**WORK INSTRUCTIONS:**
All of the data should be restated word for word, with the pictures omitted.

Top of EXCERPTED DATA

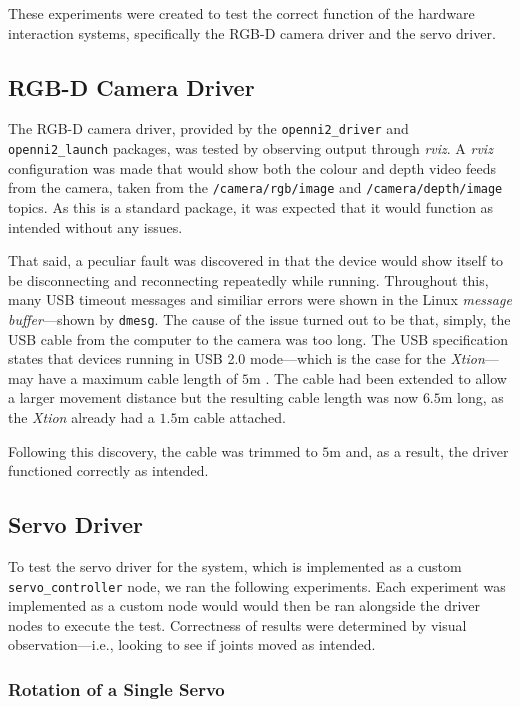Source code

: These experiments were created to test the correct function of the hardware interaction systems, specifically the RGB-D camera driver and the servo driver.

\subsection{RGB-D Camera Driver}

The RGB-D camera driver, provided by the \texttt{openni2\_driver} and \texttt{openni2\_launch} packages, was tested by observing output through \emph{rviz}. A \emph{rviz} configuration was made that would show both the colour and depth video feeds from the camera, taken from the \texttt{/camera/rgb/image} and \texttt{/camera/depth/image} topics. As this is a standard package, it was expected that it would function as intended without any issues.

That said, a peculiar fault was discovered in that the device would show itself to be disconnecting and reconnecting repeatedly while running. Throughout this, many USB timeout messages and similiar errors were shown in the Linux \emph{message buffer}---shown by \texttt{dmesg}. The cause of the issue turned out to be that, simply, the USB cable from the computer to the camera was too long. The USB specification states that devices running in USB 2.0 mode---which is the case for the \emph{Xtion}---may have a maximum cable length of $5$m \cite{usb_spec}. The cable had been extended to allow a larger movement distance but the resulting cable length was now $6.5$m long, as the \emph{Xtion} already had a $1.5$m cable attached.

Following this discovery, the cable was trimmed to $5$m and, as a result, the driver functioned correctly as intended.

\subsection{Servo Driver}

To test the servo driver for the system, which is implemented as a custom \texttt{servo\_controller} node, we ran the following experiments. Each experiment was implemented as a custom node would would then be ran alongside the driver nodes to execute the test. Correctness of results were determined by visual observation---i.e., looking to see if joints moved as intended. 

\subsubsection{Rotation of a Single Servo}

Bottom of EXCERPTED DATA

**WRITTEN SOLUTION:**
Source code

: These experiments were created to test the correct function of the hardware interaction systems, specifically the RGB-D camera driver and the servo driver.

\subsection{RGB-D Camera Driver}

The RGB-D camera driver, provided by the \texttt{openni2\_driver} and \texttt{openni2\_launch} packages, was tested by observing output through \emph{rviz}. A \emph{rviz} configuration was made that would show both the colour and depth video feeds from the camera, taken from the \texttt{/camera/rgb/image} and \texttt{/camera/depth/image} topics. As this is a standard package, it was expected that it would function as intended without any issues.

That said, a peculiar fault was discovered in that the device would show itself to be disconnecting and reconnecting repeatedly while running. Throughout this, many USB timeout messages and similiar errors were shown in the Linux \emph{message buffer}---shown by \texttt{dmesg}. The cause of the issue turned out to be that, simply, the USB cable from the computer to the camera was too long. The USB specification states that devices running in USB 2.0 mode---which is the case for the \emph{Xtion}---may have a maximum cable length of $5$m \cite{usb_spec}. The cable had been extended to allow a larger movement distance but the resulting cable length was now $6.5$m long, as the \emph{Xtion} already had a $1.5$m cable attached.

Following this discovery, the cable was trimmed to $5$m and, as a result, the driver functioned correctly as intended.

\subsection{Servo Driver}

To test the servo driver for the system, which is implemented as a custom \texttt{servo\_controller} node, we ran the following experiments. Each experiment was implemented as a custom node would would then be ran alongside the driver nodes to execute the test. Correctness of results were determined by visual observation---i.e., looking to see if joints moved as intended. 

\subsubsection{Rotation of a Single Servo}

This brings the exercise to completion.